Une thèse somme toute peu convaincante car son parti ne s’est pas toujours distancié des dérives racistes de l’extrême-droite qu’il a manipulé sans vergogne à des fins électoralistes, contribuant par la-même à populariser et à rendre acceptable les idées extrémistes. D’aucuns considèrent même que Jobbik est une création de la Fidesz et que son leader Gabor Vona est en quelque sorte le petit frère politique de Viktor Orban, selon une théorie popularisée par le journaliste Attila Bujak. Pour autant, le premier ministre hongrois ne peut pas être accusé d’antisémitisme, bien qu’il porte une responsabilité certaine dans sa ré-émergence actuelle en Hongrie.

L’antisémitisme a atteint les médias « mainstream »

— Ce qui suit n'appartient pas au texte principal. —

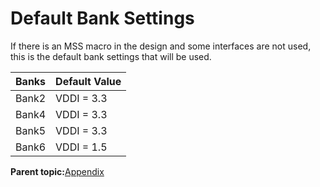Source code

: # Default Bank Settings

If there is an MSS macro in the design and some interfaces are not used, this is the default bank settings that will be used.

|**Banks**|**Default Value**|
|---------|-----------------|
|Bank2|VDDI = 3.3|
|Bank4|VDDI = 3.3|
|Bank5|VDDI = 3.3|
|Bank6|VDDI = 1.5|

**Parent topic:**[Appendix](GUID-382B237D-CB25-4415-8DD3-3D9A73ABA9E4.md)

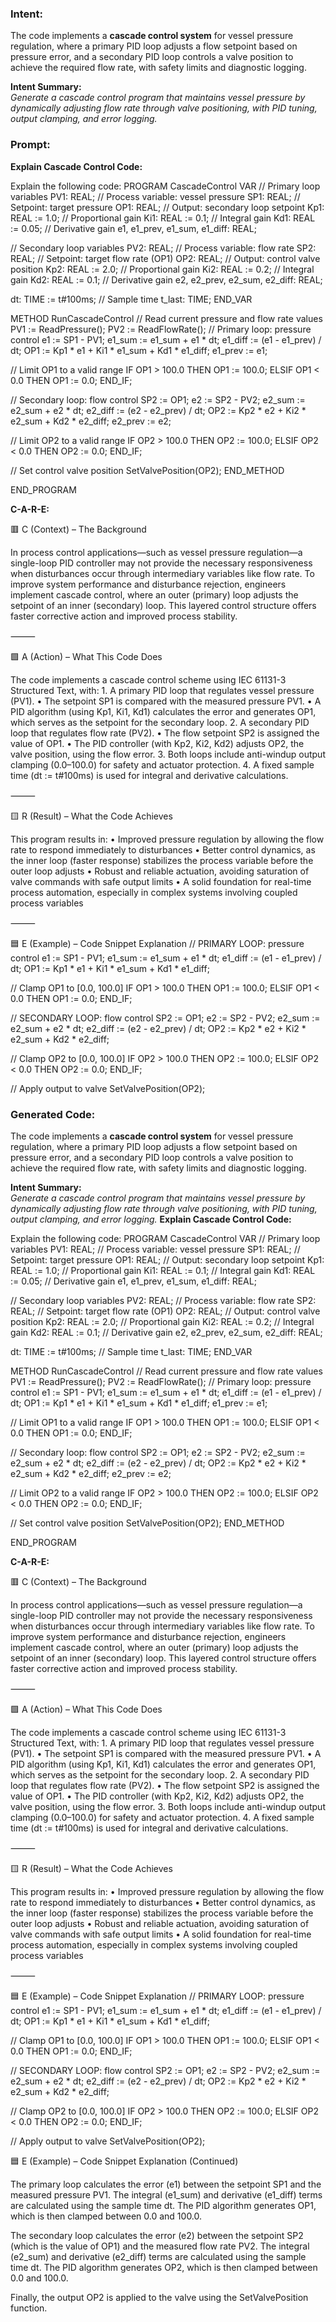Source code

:### Intent:
The code implements a **cascade control system** for vessel pressure regulation, where a primary PID loop adjusts a flow setpoint based on pressure error, and a secondary PID loop controls a valve position to achieve the required flow rate, with safety limits and diagnostic logging.  

**Intent Summary:**  
*Generate a cascade control program that maintains vessel pressure by dynamically adjusting flow rate through valve positioning, with PID tuning, output clamping, and error logging.*

### Prompt:
**Explain Cascade Control Code:**

Explain the following code: PROGRAM CascadeControl VAR // Primary loop variables PV1: REAL; // Process variable: vessel pressure SP1: REAL; // Setpoint: target pressure OP1: REAL; // Output: secondary loop setpoint Kp1: REAL := 1.0; // Proportional gain Ki1: REAL := 0.1; // Integral gain Kd1: REAL := 0.05; // Derivative gain e1, e1_prev, e1_sum, e1_diff: REAL;

// Secondary loop variables
PV2: REAL; // Process variable: flow rate
SP2: REAL; // Setpoint: target flow rate (OP1)
OP2: REAL; // Output: control valve position
Kp2: REAL := 2.0; // Proportional gain
Ki2: REAL := 0.2; // Integral gain
Kd2: REAL := 0.1; // Derivative gain
e2, e2_prev, e2_sum, e2_diff: REAL;

dt: TIME := t#100ms; // Sample time
t_last: TIME;
END_VAR

METHOD RunCascadeControl // Read current pressure and flow rate values PV1 := ReadPressure(); PV2 := ReadFlowRate();
// Primary loop: pressure control
e1 := SP1 - PV1;
e1_sum := e1_sum + e1 * dt;
e1_diff := (e1 - e1_prev) / dt;
OP1 := Kp1 * e1 + Ki1 * e1_sum + Kd1 * e1_diff;
e1_prev := e1;

// Limit OP1 to a valid range
IF OP1 > 100.0 THEN
    OP1 := 100.0;
ELSIF OP1 < 0.0 THEN
    OP1 := 0.0;
END_IF;

// Secondary loop: flow control
SP2 := OP1;
e2 := SP2 - PV2;
e2_sum := e2_sum + e2 * dt;
e2_diff := (e2 - e2_prev) / dt;
OP2 := Kp2 * e2 + Ki2 * e2_sum + Kd2 * e2_diff;
e2_prev := e2;

// Limit OP2 to a valid range
IF OP2 > 100.0 THEN
    OP2 := 100.0;
ELSIF OP2 < 0.0 THEN
    OP2 := 0.0;
END_IF;

// Set control valve position
SetValvePosition(OP2);
END_METHOD

END_PROGRAM

**C-A-R-E:**

🟥 C (Context) – The Background

In process control applications—such as vessel pressure regulation—a single-loop PID controller may not provide the necessary responsiveness when disturbances occur through intermediary variables like flow rate. To improve system performance and disturbance rejection, engineers implement cascade control, where an outer (primary) loop adjusts the setpoint of an inner (secondary) loop. This layered control structure offers faster corrective action and improved process stability.

⸻

🟩 A (Action) – What This Code Does

The code implements a cascade control scheme using IEC 61131-3 Structured Text, with:
	1.	A primary PID loop that regulates vessel pressure (PV1).
	•	The setpoint SP1 is compared with the measured pressure PV1.
	•	A PID algorithm (using Kp1, Ki1, Kd1) calculates the error and generates OP1, which serves as the setpoint for the secondary loop.
	2.	A secondary PID loop that regulates flow rate (PV2).
	•	The flow setpoint SP2 is assigned the value of OP1.
	•	The PID controller (with Kp2, Ki2, Kd2) adjusts OP2, the valve position, using the flow error.
	3.	Both loops include anti-windup output clamping (0.0–100.0) for safety and actuator protection.
	4.	A fixed sample time (dt := t#100ms) is used for integral and derivative calculations.

⸻

🟨 R (Result) – What the Code Achieves

This program results in:
	•	Improved pressure regulation by allowing the flow rate to respond immediately to disturbances
	•	Better control dynamics, as the inner loop (faster response) stabilizes the process variable before the outer loop adjusts
	•	Robust and reliable actuation, avoiding saturation of valve commands with safe output limits
	•	A solid foundation for real-time process automation, especially in complex systems involving coupled process variables

⸻

🟦 E (Example) – Code Snippet Explanation
// PRIMARY LOOP: pressure control
e1 := SP1 - PV1;
e1_sum := e1_sum + e1 * dt;
e1_diff := (e1 - e1_prev) / dt;
OP1 := Kp1 * e1 + Ki1 * e1_sum + Kd1 * e1_diff;

// Clamp OP1 to [0.0, 100.0]
IF OP1 > 100.0 THEN OP1 := 100.0; ELSIF OP1 < 0.0 THEN OP1 := 0.0; END_IF;

// SECONDARY LOOP: flow control
SP2 := OP1;
e2 := SP2 - PV2;
e2_sum := e2_sum + e2 * dt;
e2_diff := (e2 - e2_prev) / dt;
OP2 := Kp2 * e2 + Ki2 * e2_sum + Kd2 * e2_diff;

// Clamp OP2 to [0.0, 100.0]
IF OP2 > 100.0 THEN OP2 := 100.0; ELSIF OP2 < 0.0 THEN OP2 := 0.0; END_IF;

// Apply output to valve
SetValvePosition(OP2);

### Generated Code:
The code implements a **cascade control system** for vessel pressure regulation, where a primary PID loop adjusts a flow setpoint based on pressure error, and a secondary PID loop controls a valve position to achieve the required flow rate, with safety limits and diagnostic logging.  

**Intent Summary:**  
*Generate a cascade control program that maintains vessel pressure by dynamically adjusting flow rate through valve positioning, with PID tuning, output clamping, and error logging.*
**Explain Cascade Control Code:**

Explain the following code: PROGRAM CascadeControl VAR // Primary loop variables PV1: REAL; // Process variable: vessel pressure SP1: REAL; // Setpoint: target pressure OP1: REAL; // Output: secondary loop setpoint Kp1: REAL := 1.0; // Proportional gain Ki1: REAL := 0.1; // Integral gain Kd1: REAL := 0.05; // Derivative gain e1, e1_prev, e1_sum, e1_diff: REAL;

// Secondary loop variables
PV2: REAL; // Process variable: flow rate
SP2: REAL; // Setpoint: target flow rate (OP1)
OP2: REAL; // Output: control valve position
Kp2: REAL := 2.0; // Proportional gain
Ki2: REAL := 0.2; // Integral gain
Kd2: REAL := 0.1; // Derivative gain
e2, e2_prev, e2_sum, e2_diff: REAL;

dt: TIME := t#100ms; // Sample time
t_last: TIME;
END_VAR

METHOD RunCascadeControl // Read current pressure and flow rate values PV1 := ReadPressure(); PV2 := ReadFlowRate();
// Primary loop: pressure control
e1 := SP1 - PV1;
e1_sum := e1_sum + e1 * dt;
e1_diff := (e1 - e1_prev) / dt;
OP1 := Kp1 * e1 + Ki1 * e1_sum + Kd1 * e1_diff;
e1_prev := e1;

// Limit OP1 to a valid range
IF OP1 > 100.0 THEN
    OP1 := 100.0;
ELSIF OP1 < 0.0 THEN
    OP1 := 0.0;
END_IF;

// Secondary loop: flow control
SP2 := OP1;
e2 := SP2 - PV2;
e2_sum := e2_sum + e2 * dt;
e2_diff := (e2 - e2_prev) / dt;
OP2 := Kp2 * e2 + Ki2 * e2_sum + Kd2 * e2_diff;
e2_prev := e2;

// Limit OP2 to a valid range
IF OP2 > 100.0 THEN
    OP2 := 100.0;
ELSIF OP2 < 0.0 THEN
    OP2 := 0.0;
END_IF;

// Set control valve position
SetValvePosition(OP2);
END_METHOD

END_PROGRAM

**C-A-R-E:**

🟥 C (Context) – The Background

In process control applications—such as vessel pressure regulation—a single-loop PID controller may not provide the necessary responsiveness when disturbances occur through intermediary variables like flow rate. To improve system performance and disturbance rejection, engineers implement cascade control, where an outer (primary) loop adjusts the setpoint of an inner (secondary) loop. This layered control structure offers faster corrective action and improved process stability.

⸻

🟩 A (Action) – What This Code Does

The code implements a cascade control scheme using IEC 61131-3 Structured Text, with:
	1.	A primary PID loop that regulates vessel pressure (PV1).
	•	The setpoint SP1 is compared with the measured pressure PV1.
	•	A PID algorithm (using Kp1, Ki1, Kd1) calculates the error and generates OP1, which serves as the setpoint for the secondary loop.
	2.	A secondary PID loop that regulates flow rate (PV2).
	•	The flow setpoint SP2 is assigned the value of OP1.
	•	The PID controller (with Kp2, Ki2, Kd2) adjusts OP2, the valve position, using the flow error.
	3.	Both loops include anti-windup output clamping (0.0–100.0) for safety and actuator protection.
	4.	A fixed sample time (dt := t#100ms) is used for integral and derivative calculations.

⸻

🟨 R (Result) – What the Code Achieves

This program results in:
	•	Improved pressure regulation by allowing the flow rate to respond immediately to disturbances
	•	Better control dynamics, as the inner loop (faster response) stabilizes the process variable before the outer loop adjusts
	•	Robust and reliable actuation, avoiding saturation of valve commands with safe output limits
	•	A solid foundation for real-time process automation, especially in complex systems involving coupled process variables

⸻

🟦 E (Example) – Code Snippet Explanation
// PRIMARY LOOP: pressure control
e1 := SP1 - PV1;
e1_sum := e1_sum + e1 * dt;
e1_diff := (e1 - e1_prev) / dt;
OP1 := Kp1 * e1 + Ki1 * e1_sum + Kd1 * e1_diff;

// Clamp OP1 to [0.0, 100.0]
IF OP1 > 100.0 THEN OP1 := 100.0; ELSIF OP1 < 0.0 THEN OP1 := 0.0; END_IF;

// SECONDARY LOOP: flow control
SP2 := OP1;
e2 := SP2 - PV2;
e2_sum := e2_sum + e2 * dt;
e2_diff := (e2 - e2_prev) / dt;
OP2 := Kp2 * e2 + Ki2 * e2_sum + Kd2 * e2_diff;

// Clamp OP2 to [0.0, 100.0]
IF OP2 > 100.0 THEN OP2 := 100.0; ELSIF OP2 < 0.0 THEN OP2 := 0.0; END_IF;

// Apply output to valve
SetValvePosition(OP2);

🟦 E (Example) – Code Snippet Explanation (Continued)

The primary loop calculates the error (e1) between the setpoint SP1 and the measured pressure PV1. The integral (e1_sum) and derivative (e1_diff) terms are calculated using the sample time dt. The PID algorithm generates OP1, which is then clamped between 0.0 and 100.0.

The secondary loop calculates the error (e2) between the setpoint SP2 (which is the value of OP1) and the measured flow rate PV2. The integral (e2_sum) and derivative (e2_diff) terms are calculated using the sample time dt. The PID algorithm generates OP2, which is then clamped between 0.0 and 100.0.

Finally, the output OP2 is applied to the valve using the SetValvePosition function.
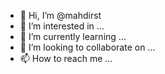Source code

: - 👋 Hi, I’m @mahdirst
- 👀 I’m interested in ...
- 🌱 I’m currently learning ...
- 💞️ I’m looking to collaborate on ...
- 📫 How to reach me ...

<!---
mahdirst/mahdirst is a ✨ special ✨ repository because its `README.md` (this file) appears on your GitHub profile.
You can click the Preview link to take a look at your changes.
--->
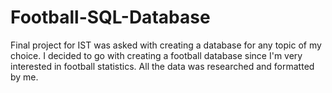 # Football-SQL-Database
Final project for IST was asked with creating a database for any topic of my choice. I decided to go with creating a football database since I'm very interested in football statistics. All the data was researched and formatted by me.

En Hongrie, le fait nouveau c’est l’institutionnalisation de l’antisémitisme, portée par le parti Jobbik qui a obtenu 17% des votes et 47 sièges au parlement lors des élections législatives de 2010. Sa popularité a permis à ces idées –marginales au début des années 90 puis développées de façon underground- d’atteindre les discours public et les médias « mainstream ».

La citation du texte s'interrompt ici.